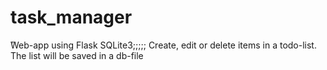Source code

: # task_manager
ًWeb-app using Flask SQLite3;;;;; 
Create, edit or delete items in a todo-list. The list will be saved in a db-file
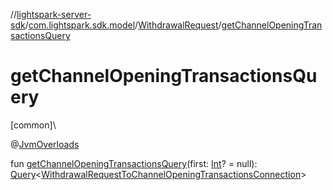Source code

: //[lightspark-server-sdk](../../../index.md)/[com.lightspark.sdk.model](../index.md)/[WithdrawalRequest](index.md)/[getChannelOpeningTransactionsQuery](get-channel-opening-transactions-query.md)

# getChannelOpeningTransactionsQuery

[common]\

@[JvmOverloads](https://kotlinlang.org/api/latest/jvm/stdlib/kotlin.jvm/-jvm-overloads/index.html)

fun [getChannelOpeningTransactionsQuery](get-channel-opening-transactions-query.md)(first: [Int](https://kotlinlang.org/api/latest/jvm/stdlib/kotlin/-int/index.html)? = null): [Query](../../com.lightspark.sdk.requester/-query/index.md)&lt;[WithdrawalRequestToChannelOpeningTransactionsConnection](../-withdrawal-request-to-channel-opening-transactions-connection/index.md)&gt;
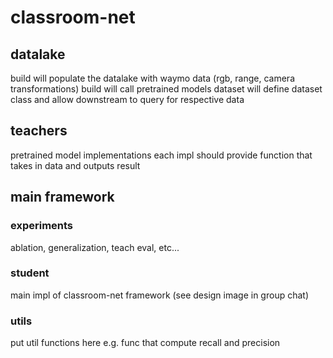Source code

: # classroom-net

## datalake
build will populate the datalake with waymo data (rgb, range, camera transformations)
build will call pretrained models
dataset will define dataset class and allow downstream to query for respective data

## teachers
pretrained model implementations
each impl should provide function that takes in data and outputs result

## main framework
### experiments
ablation, generalization, teach eval, etc...

### student
main impl of classroom-net framework (see design image in group chat)

### utils
put util functions here e.g. func that compute recall and precision
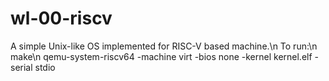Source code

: # wl-00-riscv
A simple Unix-like OS implemented for RISC-V based machine.\n
To run:\n
make\n
qemu-system-riscv64 -machine virt -bios none -kernel kernel.elf -serial stdio

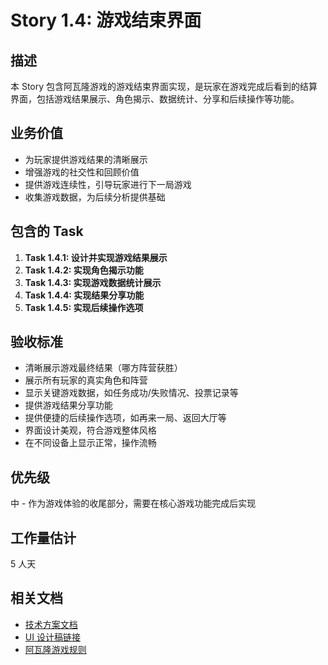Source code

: # Story 1.4: 游戏结束界面

## 描述

本 Story 包含阿瓦隆游戏的游戏结束界面实现，是玩家在游戏完成后看到的结算界面，包括游戏结果展示、角色揭示、数据统计、分享和后续操作等功能。

## 业务价值

- 为玩家提供游戏结果的清晰展示
- 增强游戏的社交性和回顾价值
- 提供游戏连续性，引导玩家进行下一局游戏
- 收集游戏数据，为后续分析提供基础

## 包含的 Task

1. **Task 1.4.1: 设计并实现游戏结果展示**
2. **Task 1.4.2: 实现角色揭示功能**
3. **Task 1.4.3: 实现游戏数据统计展示**
4. **Task 1.4.4: 实现结果分享功能**
5. **Task 1.4.5: 实现后续操作选项**

## 验收标准

- 清晰展示游戏最终结果（哪方阵营获胜）
- 展示所有玩家的真实角色和阵营
- 显示关键游戏数据，如任务成功/失败情况、投票记录等
- 提供游戏结果分享功能
- 提供便捷的后续操作选项，如再来一局、返回大厅等
- 界面设计美观，符合游戏整体风格
- 在不同设备上显示正常，操作流畅

## 优先级

中 - 作为游戏体验的收尾部分，需要在核心游戏功能完成后实现

## 工作量估计

5 人天

## 相关文档

- [技术方案文档](./技术方案.md)
- [UI 设计稿链接](待补充)
- [阿瓦隆游戏规则](../../阿瓦隆游戏规则.md)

[What this task involves]:
When the word "kotlin" shows up in a line of the entries, pull that line out.

[Exercise output]:
@[JvmOverloads](https://kotlinlang.org/api/latest/jvm/stdlib/kotlin.jvm/-jvm-overloads/index.html)
fun [getChannelOpeningTransactionsQuery](get-channel-opening-transactions-query.md)(first: [Int](https://kotlinlang.org/api/latest/jvm/stdlib/kotlin/-int/index.html)? = null): [Query](../../com.lightspark.sdk.requester/-query/index.md)&lt;[WithdrawalRequestToChannelOpeningTransactionsConnection](../-withdrawal-request-to-channel-opening-transactions-connection/index.md)&gt;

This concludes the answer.